Subject: Re: nfsd on i386 current hangs in vnlock
To: None <current-users@netbsd.org>
From: Aaron J. Grier <agrier@poofygoof.com>
List: current-users
Date: 12/15/2005 14:22:09
On Thu, Dec 15, 2005 at 08:43:28AM -0800, Bill Studenmund wrote:
> On Thu, Dec 15, 2005 at 12:29:15PM +0000, Bruce O'Neel wrote:
> > I played some more last night after I came home, and, once again,
> > all nfsd processes were in vnlock again.  From the log messages it
> > seemed that everything had been frozen for over 2 hrs.
> 
> Hmmm.... Sounds like something else may be wrong.
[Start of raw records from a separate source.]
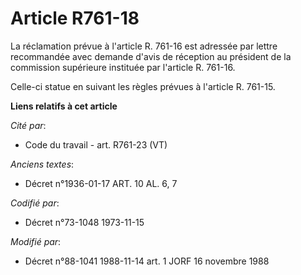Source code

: # Article R761-18

La réclamation prévue à l'article R. 761-16 est adressée par lettre recommandée avec demande d'avis de réception au président
de la commission supérieure instituée par l'article R. 761-16.

Celle-ci statue en suivant les règles prévues à l'article R. 761-15.

**Liens relatifs à cet article**

_Cité par_:

  - Code du travail - art. R761-23 (VT)

_Anciens textes_:

  - Décret n°1936-01-17 ART. 10 AL. 6, 7

_Codifié par_:

  - Décret n°73-1048 1973-11-15

_Modifié par_:

  - Décret n°88-1041 1988-11-14 art. 1 JORF 16 novembre 1988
Any hardware issue 

I've seen similar behavior in the 2-0 branch with 2.0.1.  2.0.2_STABLE
seems much better in that respect.  I still suspect something rotten
with NFS triggered by packet loss and retransmits.  dropping the NFS
size down to 4k from 32k and using UDP instead of TCP seemed to help my
situation:

alpha:/usr/home on /amd/alpha/usr/home type nfs (writes: sync 0 async 0,
[nfs: addr=10.0.0.28, port=2049, addrlen=16, sotype=2, proto=17,
fhsize=0, flags=0x8256<wsize,rsize,retrans,intr,nfsv3,resvport>,
wsize=4096, rsize=4096, readdirsize=4096, timeo=300, retrans=100,
maxgrouplist=16, readahead=2, leaseterm=30, deadthresh=9])
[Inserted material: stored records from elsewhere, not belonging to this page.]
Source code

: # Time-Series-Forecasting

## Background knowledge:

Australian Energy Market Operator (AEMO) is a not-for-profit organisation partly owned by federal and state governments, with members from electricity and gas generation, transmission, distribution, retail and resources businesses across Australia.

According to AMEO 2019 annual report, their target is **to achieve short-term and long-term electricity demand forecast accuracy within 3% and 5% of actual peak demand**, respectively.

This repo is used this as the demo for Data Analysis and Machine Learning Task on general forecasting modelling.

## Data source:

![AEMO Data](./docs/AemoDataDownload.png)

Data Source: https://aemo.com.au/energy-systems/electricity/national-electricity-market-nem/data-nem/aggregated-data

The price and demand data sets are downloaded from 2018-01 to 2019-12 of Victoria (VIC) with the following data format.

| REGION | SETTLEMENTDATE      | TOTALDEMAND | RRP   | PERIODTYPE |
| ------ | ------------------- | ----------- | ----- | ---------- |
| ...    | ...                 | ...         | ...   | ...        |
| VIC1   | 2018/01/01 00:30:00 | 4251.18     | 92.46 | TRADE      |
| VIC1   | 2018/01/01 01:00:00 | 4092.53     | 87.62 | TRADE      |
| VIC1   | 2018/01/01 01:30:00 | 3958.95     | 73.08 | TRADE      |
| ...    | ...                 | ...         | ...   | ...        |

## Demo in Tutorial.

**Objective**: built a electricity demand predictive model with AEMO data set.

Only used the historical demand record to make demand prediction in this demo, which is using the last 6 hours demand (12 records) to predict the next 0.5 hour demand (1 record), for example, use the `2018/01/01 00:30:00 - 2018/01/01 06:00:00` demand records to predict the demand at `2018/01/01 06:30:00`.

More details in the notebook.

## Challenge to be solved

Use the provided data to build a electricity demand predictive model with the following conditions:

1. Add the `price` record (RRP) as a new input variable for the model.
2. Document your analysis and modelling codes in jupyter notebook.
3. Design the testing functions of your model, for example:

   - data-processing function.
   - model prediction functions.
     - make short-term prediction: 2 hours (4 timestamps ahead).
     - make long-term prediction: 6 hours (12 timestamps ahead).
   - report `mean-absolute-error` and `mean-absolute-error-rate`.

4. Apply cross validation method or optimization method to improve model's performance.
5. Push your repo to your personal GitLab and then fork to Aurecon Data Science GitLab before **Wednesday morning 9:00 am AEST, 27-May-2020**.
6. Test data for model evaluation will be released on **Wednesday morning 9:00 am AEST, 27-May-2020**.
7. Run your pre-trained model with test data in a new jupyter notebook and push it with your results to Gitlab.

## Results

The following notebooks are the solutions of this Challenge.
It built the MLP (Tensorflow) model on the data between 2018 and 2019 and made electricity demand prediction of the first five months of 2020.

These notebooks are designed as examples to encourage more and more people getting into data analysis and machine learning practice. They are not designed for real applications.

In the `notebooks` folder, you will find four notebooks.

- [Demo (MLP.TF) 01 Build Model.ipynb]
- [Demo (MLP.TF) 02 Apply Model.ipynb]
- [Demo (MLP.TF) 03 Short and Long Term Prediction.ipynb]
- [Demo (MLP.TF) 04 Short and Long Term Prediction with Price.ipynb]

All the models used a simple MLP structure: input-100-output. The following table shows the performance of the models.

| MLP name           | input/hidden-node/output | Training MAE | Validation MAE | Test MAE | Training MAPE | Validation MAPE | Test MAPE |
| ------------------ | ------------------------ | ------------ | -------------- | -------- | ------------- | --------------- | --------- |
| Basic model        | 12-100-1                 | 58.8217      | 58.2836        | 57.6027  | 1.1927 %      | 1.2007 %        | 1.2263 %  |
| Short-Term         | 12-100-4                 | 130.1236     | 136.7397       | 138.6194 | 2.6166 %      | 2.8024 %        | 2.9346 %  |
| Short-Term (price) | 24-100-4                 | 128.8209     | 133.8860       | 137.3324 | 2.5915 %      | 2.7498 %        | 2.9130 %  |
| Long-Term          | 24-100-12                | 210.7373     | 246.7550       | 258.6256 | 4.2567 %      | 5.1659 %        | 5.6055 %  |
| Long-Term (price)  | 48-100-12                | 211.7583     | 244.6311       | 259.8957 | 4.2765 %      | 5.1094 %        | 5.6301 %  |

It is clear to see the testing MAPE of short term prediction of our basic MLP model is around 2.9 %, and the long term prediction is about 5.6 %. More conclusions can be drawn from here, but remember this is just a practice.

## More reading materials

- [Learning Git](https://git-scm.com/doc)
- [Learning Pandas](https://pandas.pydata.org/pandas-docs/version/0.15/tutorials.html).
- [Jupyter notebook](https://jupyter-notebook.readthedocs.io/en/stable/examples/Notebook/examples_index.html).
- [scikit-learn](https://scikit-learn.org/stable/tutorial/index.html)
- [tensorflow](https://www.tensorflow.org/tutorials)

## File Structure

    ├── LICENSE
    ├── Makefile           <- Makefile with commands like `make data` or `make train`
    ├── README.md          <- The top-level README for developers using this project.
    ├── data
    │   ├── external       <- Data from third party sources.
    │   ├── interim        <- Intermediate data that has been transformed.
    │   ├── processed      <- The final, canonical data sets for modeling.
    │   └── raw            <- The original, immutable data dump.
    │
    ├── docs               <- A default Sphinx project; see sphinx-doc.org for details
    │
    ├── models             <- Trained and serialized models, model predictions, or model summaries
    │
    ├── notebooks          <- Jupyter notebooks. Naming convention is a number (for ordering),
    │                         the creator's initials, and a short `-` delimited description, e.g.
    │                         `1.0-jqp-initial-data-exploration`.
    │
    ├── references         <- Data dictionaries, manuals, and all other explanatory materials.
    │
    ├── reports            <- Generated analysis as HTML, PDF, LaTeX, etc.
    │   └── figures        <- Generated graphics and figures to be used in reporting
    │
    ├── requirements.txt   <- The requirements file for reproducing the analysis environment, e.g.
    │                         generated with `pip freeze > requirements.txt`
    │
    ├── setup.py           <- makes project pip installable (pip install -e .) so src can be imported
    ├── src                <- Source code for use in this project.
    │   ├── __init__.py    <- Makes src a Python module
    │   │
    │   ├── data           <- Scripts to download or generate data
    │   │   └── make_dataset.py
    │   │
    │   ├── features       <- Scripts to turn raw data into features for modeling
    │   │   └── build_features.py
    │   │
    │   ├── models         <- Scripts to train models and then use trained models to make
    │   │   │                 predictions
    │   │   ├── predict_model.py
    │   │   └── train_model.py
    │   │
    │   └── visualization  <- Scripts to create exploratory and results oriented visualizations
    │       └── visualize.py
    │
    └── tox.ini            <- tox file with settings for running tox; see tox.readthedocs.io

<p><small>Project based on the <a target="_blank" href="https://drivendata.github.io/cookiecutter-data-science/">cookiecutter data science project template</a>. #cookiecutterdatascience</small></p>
I think TCP vs UDP simply pushes the retransmit mechanism from one side
of the network stack to the other, but doesn't fix the apparent livelock
which occurs when the client loses track of the server far enough to
generate the "not responding" messages.  it's as if the client
completely gives up trying to contact the server after a certain point,
and thus the mount just hangs.

http://mail-index.netbsd.org/netbsd-users/2005/04/25/0002.html

I've meant to try and replicate this with a kgdb-enabled client under
controlled circumstances (a crappy 10mbit half duplex hub would be
sufficient) but haven't had the time...

-- 
  Aaron J. Grier | "Not your ordinary poofy goof." | agrier@poofygoof.com
              "silly brewer, saaz are for pils!"  --  virt